The intensity and physical battles that Megan MacKenzie witnessed during her career as an ice hockey official were nothing compared to what she faced in her personal fight with breast cancer in 2007.

Her diagnosis of stage IV breast cancer came on the day of her mother’s funeral. Five days later, her father was diagnosed with esophageal cancer and died that Christmas at the age of 86.

Still, Megan refused to feel sorry for herself and drew on the strength of family and friends, and her doctors and nurses at the Wilmot Cancer Institute. She endured two surgeries, eight rounds of chemotherapy and 42 radiation treatments, all of which came with ups and downs.

“I graduated from the Wilmot Cancer Institute on Jan. 23, 2008, and since then, I have been cancer-free,” the retired USA Hockey official beams. “Until that point, everything that could go wrong did go wrong.”

With her treatment complete, MacKenzie took up the fight for others as a way of giving back.
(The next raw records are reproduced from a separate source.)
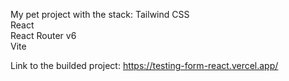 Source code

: My pet project with the stack: 
Tailwind CSS  
React  
React Router v6  
Vite  

Link to the builded project: https://testing-form-react.vercel.app/
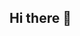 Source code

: ## Hi there 👋

<!--
**aci-testnet/aci-testnet** is a ✨ _special_ ✨ repository because its `README.md` (this file) appears on your GitHub profile.
--! >

## Mirror pointer housekeeping

- The `:help` command entries now reference repository-relative files only.
- Legacy mirror locations once embedded in top-level configuration files have been relocated to pointer metadata under `.aci/pointers/` for TVA compliance.
- See `.aci/pointers/hivemind.json` for the HiveMind mirror mapping formerly referenced directly by `aci_commands.json`.
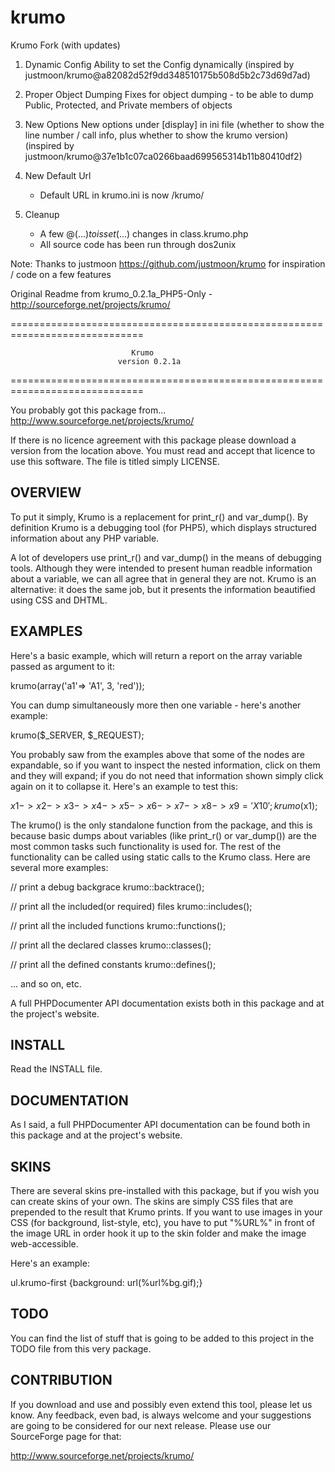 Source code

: krumo
=====

Krumo Fork (with updates)

1. Dynamic Config
   Ability to set the Config dynamically
   (inspired by justmoon/krumo@a82082d52f9dd348510175b508d5b2c73d69d7ad)

1. Proper Object Dumping
   Fixes for object dumping - to be able to dump Public, Protected, and Private members of objects

1. New Options
   New options under [display] in ini file (whether to show the line number / call info, plus whether to show the krumo version)
   (inspired by justmoon/krumo@37e1b1c07ca0266baad699565314b11b80410df2)

1. New Default Url
   * Default URL in krumo.ini is now /krumo/

1. Cleanup
   * A few @($...) to isset($...) changes in class.krumo.php
   * All source code has been run through dos2unix

Note: Thanks to justmoon https://github.com/justmoon/krumo for inspiration / code on a few features

Original Readme from krumo_0.2.1a_PHP5-Only - http://sourceforge.net/projects/krumo/

=============================================================================

                               Krumo
                            version 0.2.1a

=============================================================================

You probably got this package from...
http://www.sourceforge.net/projects/krumo/

If there is no licence agreement with this package please download
a version from the location above. You must read and accept that
licence to use this software. The file is titled simply LICENSE.

OVERVIEW
------------------------------------------------------------------------------
To put it simply, Krumo is a replacement for print_r() and var_dump(). By 
definition Krumo is a debugging tool (for PHP5), which displays structured 
information about any PHP variable.

A lot of developers use print_r() and var_dump() in the means of debugging 
tools. Although they were intended to present human readble information about a 
variable, we can all agree that in general they are not. Krumo is an 
alternative: it does the same job, but it presents the information beautified 
using CSS and DHTML. 

EXAMPLES
------------------------------------------------------------------------------
Here's a basic example, which will return a report on the array variable passed 
as argument to it:

 krumo(array('a1'=> 'A1', 3, 'red'));

You can dump simultaneously more then one variable - here's another example:

 krumo($_SERVER, $_REQUEST);

You probably saw from the examples above that some of the nodes are expandable, 
so if you want to inspect the nested information, click on them and they will 
expand; if you do not need that information shown simply click again on it to 
collapse it. Here's an example to test this:

 $x1->x2->x3->x4->x5->x6->x7->x8->x9 = 'X10';
 krumo($x1);

The krumo() is the only standalone function from the package, and this is 
because basic dumps about variables (like print_r() or var_dump()) are the most 
common tasks such functionality is used for. The rest of the functionality can 
be called using static calls to the Krumo class. Here are several more examples:

 // print a debug backgrace
 krumo::backtrace();

 // print all the included(or required) files
 krumo::includes();
 
 // print all the included functions
 krumo::functions();
 
 // print all the declared classes
 krumo::classes();
 
 // print all the defined constants
 krumo::defines();

 ... and so on, etc.

A full PHPDocumenter API documentation exists both in this package and at the 
project's website.

INSTALL
------------------------------------------------------------------------------
Read the INSTALL file.

DOCUMENTATION
------------------------------------------------------------------------------
As I said, a full PHPDocumenter API documentation can be found both in this
package and at the project's website.

SKINS
------------------------------------------------------------------------------
There are several skins pre-installed with this package, but if you wish you can 
create skins of your own. The skins are simply CSS files that are prepended to 
the result that Krumo prints. If you want to use images in your CSS (for 
background, list-style, etc), you have to put "%URL%" in front of the image URL 
in order hook it up to the skin folder and make the image web-accessible.

Here's an example:

 ul.krumo-first {background: url(%url%bg.gif);}

TODO
------------------------------------------------------------------------------
You can find the list of stuff that is going to be added to this project in the 
TODO file from this very package.

CONTRIBUTION
-----------------------------------------------------------------------------
If you download and use and possibly even extend this tool, please let us know. 
Any feedback, even bad, is always welcome and your suggestions are going to be 
considered for our next release. Please use our SourceForge page for that:
 
 http://www.sourceforge.net/projects/krumo/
A fitness boxing class she took to regain her strength introduced her to nine other women who wanted to do a boxing fundraiser for breast cancer, and the annual “Knock-Out Breast Cancer” was born.
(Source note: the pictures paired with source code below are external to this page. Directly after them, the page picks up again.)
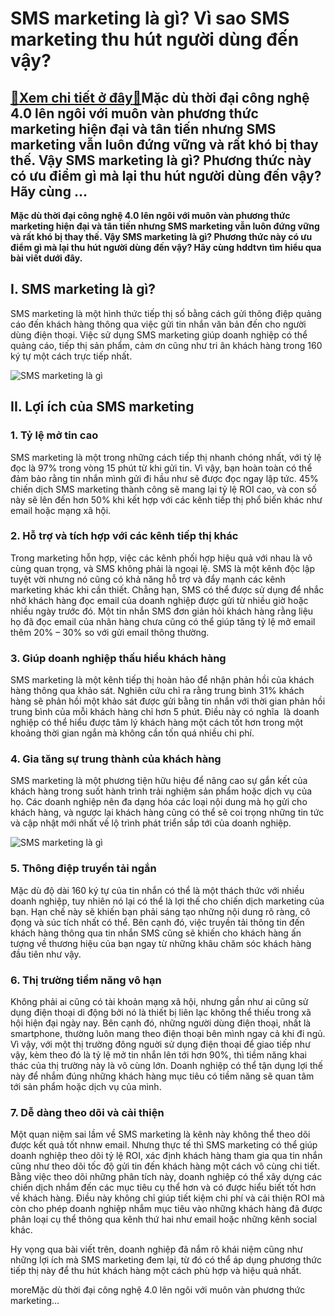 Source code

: SMS marketing là gì? Vì sao SMS marketing thu hút người dùng đến vậy?
=====================================================================

[:gift:Xem chi tiết ở đây:gift:](https://hddtvn.com/sms-marketing-la-gi-vi-sao-sms-marketing-thu-hut-nguoi-dung-den-vay/)Mặc dù thời đại công nghệ 4.0 lên ngôi với muôn vàn phương thức marketing hiện đại và tân tiến nhưng SMS marketing vẫn luôn đứng vững và rất khó bị thay thế. Vậy SMS marketing là gì? Phương thức này có ưu điểm gì mà lại thu hút người dùng đến vậy? Hãy cùng …
------------------------------------------------------------------------------------------------------------------------------------------------------------------------------------------------------------------------------------------------------------------

**Mặc dù thời đại công nghệ 4.0 lên ngôi với muôn vàn phương thức marketing hiện đại và tân tiến nhưng SMS marketing vẫn luôn đứng vững và rất khó bị thay thế. Vậy SMS marketing là gì? Phương thức này có ưu điểm gì mà lại thu hút người dùng đến vậy? Hãy cùng hddtvn tìm hiểu qua bài viết dưới đây.**


I. SMS marketing là gì?
-----------------------


SMS marketing là một hình thức tiếp thị số bằng cách gửi thông điệp quảng cáo đến khách hàng thông qua việc gửi tin nhắn văn bản đến cho người dùng điện thoại. Việc sử dụng SMS marketing giúp doanh nghiệp có thể quảng cáo, tiếp thị sản phẩm, cảm ơn cũng như tri ân khách hàng trong 160 ký tự một cách trực tiếp nhất.


![SMS marketing là gì](https://hddtvn.com/wp-content/uploads/2021/01/Web.jpg)


II. Lợi ích của SMS marketing
-----------------------------


### 1. Tỷ lệ mở tin cao


SMS marketing là một trong những cách tiếp thị nhanh chóng nhất, với tỷ lệ đọc là 97% trong vòng 15 phút từ khi gửi tin. Vì vậy, bạn hoàn toàn có thể đảm bảo rằng tin nhắn mình gửi đi hầu như sẽ được đọc ngay lập tức. 45% chiến dịch SMS marketing thành công sẽ mang lại tỷ lệ ROI cao, và con số này sẽ lên đến hơn 50% khi kết hợp với các kênh tiếp thị phổ biến khác như email hoặc mạng xã hội.


### 2. Hỗ trợ và tích hợp với các kênh tiếp thị khác


Trong marketing hỗn hợp, việc các kênh phối hợp hiệu quả với nhau là vô cùng quan trọng, và SMS không phải là ngoại lệ. SMS là một kênh độc lập tuyệt vời nhưng nó cũng có khả năng hỗ trợ và đẩy mạnh các kênh marketing khác khi cần thiết. Chẳng hạn, SMS có thể được sử dụng để nhắc nhở khách hàng đọc email của doanh nghiệp được gửi từ nhiều giờ hoặc nhiều ngày trước đó. Một tin nhắn SMS đơn giản hỏi khách hàng rằng liệu họ đã đọc email của nhãn hàng chưa cũng có thể giúp tăng tỷ lệ mở email thêm 20% – 30% so với gửi email thông thường.


### 3. Giúp doanh nghiệp thấu hiểu khách hàng


SMS marketing là một kênh tiếp thị hoàn hảo để nhận phản hồi của khách hàng thông qua khảo sát. Nghiên cứu chỉ ra rằng trung bình 31% khách hàng sẽ phản hồi một khảo sát được gửi bằng tin nhắn với thời gian phản hồi trung bình của mỗi khách hàng chỉ hơn 5 phút. Điều này có nghĩa  là doanh nghiệp có thể hiểu được tâm lý khách hàng một cách tốt hơn trong một khoảng thời gian ngắn mà không cần tốn quá nhiều chi phí.


### 4. Gia tăng sự trung thành của khách hàng


SMS marketing là một phương tiện hữu hiệu để nâng cao sự gắn kết của khách hàng trong suốt hành trình trải nghiệm sản phẩm hoặc dịch vụ của họ. Các doanh nghiệp nên đa dạng hóa các loại nội dung mà họ gửi cho khách hàng, và ngược lại khách hàng cũng có thể sẽ coi trọng những tin tức và cập nhật mới nhất về lộ trình phát triển sắp tới của doanh nghiệp.


![SMS marketing là gì](https://hddtvn.com/wp-content/uploads/2021/01/sms.jpg)


### 5. Thông điệp truyền tải ngắn


Mặc dù độ dài 160 ký tự của tin nhắn có thể là một thách thức với nhiều doanh nghiệp, tuy nhiên nó lại có thể là lợi thế cho chiến dịch marketing của bạn. Hạn chế này sẽ khiến bạn phải sáng tạo những nội dung rõ ràng, cô đọng và súc tích nhất có thể. Bên cạnh đó, việc truyền tải thông tin đến khách hàng thông qua tin nhắn SMS cũng sẽ khiến cho khách hàng ấn tượng về thương hiệu của bạn ngay từ những khâu chăm sóc khách hàng đầu tiên như vậy.


### 6. Thị trường tiềm năng vô hạn


Không phải ai cũng có tài khoản mạng xã hội, nhưng gần như ai cũng sử dụng điện thoại di động bởi nó là thiết bị liên lạc không thể thiếu trong xã hội hiện đại ngày nay. Bên cạnh đó, những người dùng điện thoại, nhất là smartphone, thường luôn mang theo điện thoại bên mình ngay cả khi đi ngủ. Vì vậy, với một thị trường đông nguời sử dụng điện thoại để giao tiếp như vậy, kèm theo đó là tỷ lệ mở tin nhắn lên tới hơn 90%, thì tiềm năng khai thác của thị trường này là vô cùng lớn. Doanh nghiệp có thể tận dụng lợi thế này để nhắm đúng những khách hàng mục tiêu có tiềm năng sẽ quan tâm tới sản phẩm hoặc dịch vụ của mình.


### 7. Dễ dàng theo dõi và cải thiện


Một quan niệm sai lầm về SMS marketing là kênh này không thể theo dõi được kết quả tốt nhnw email. Nhưng thực tế thì SMS marketing có thể giúp doanh nghiệp theo dõi tỷ lệ ROI, xác định khách hàng tham gia qua tin nhắn cũng như theo dõi tốc độ gửi tin đến khách hàng một cách vô cùng chi tiết. Bằng việc theo dõi những phân tích này, doanh nghiệp có thể xây dựng các chiến dịch nhắm đến các mục tiêu cụ thể hơn và có được hiểu biết tốt hơn về khách hàng. Điều này không chỉ giúp tiết kiệm chi phí và cải thiện ROI mà còn cho phép doanh nghiệp nhắm mục tiêu vào những khách hàng đã được phân loại cụ thể thông qua kênh thứ hai như email hoặc những kênh social khác.


Hy vọng qua bài viết trên, doanh nghiệp đã nắm rõ khái niệm cũng như những lợi ích mà SMS marketing đem lại, từ đó có thể áp dụng phương thức tiếp thị này để thu hút khách hàng một cách phù hợp và hiệu quả nhất.


moreMặc dù thời đại công nghệ 4.0 lên ngôi với muôn vàn phương thức marketing…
“They wanted me to be their poster child,” she laughs.

Her fellow officials in the close-knit sport of hockey had also come to her aid during her struggles. They had donated funds to Megan and another official who had also been diagnosed with cancer within weeks of her. The donation came with a book of inspirational messages from her colleagues.

“I was floored. So many people had done so much for me, I felt that I had to return the favor because I’m a firm believer in giving back. I felt the best way was to help the next person in line.”

With the support of her close friends in hockey-officiating circles, MacKenzie took on her biggest fundraising challenge in July 2011 — Hiking for a Cure. She and three colleagues hiked Section 12 of the Colorado trail, spending four days backpacking through the rugged Rocky Mountain wilderness. The trek included 24 miles along the trail, and an additional 3 to 5 miles each day just getting to and from the trail.

Hiking for a Cure raised approximately $10,000. Her desire to raise funds for Wilmot stems from her great respect for the physicians and researchers based there.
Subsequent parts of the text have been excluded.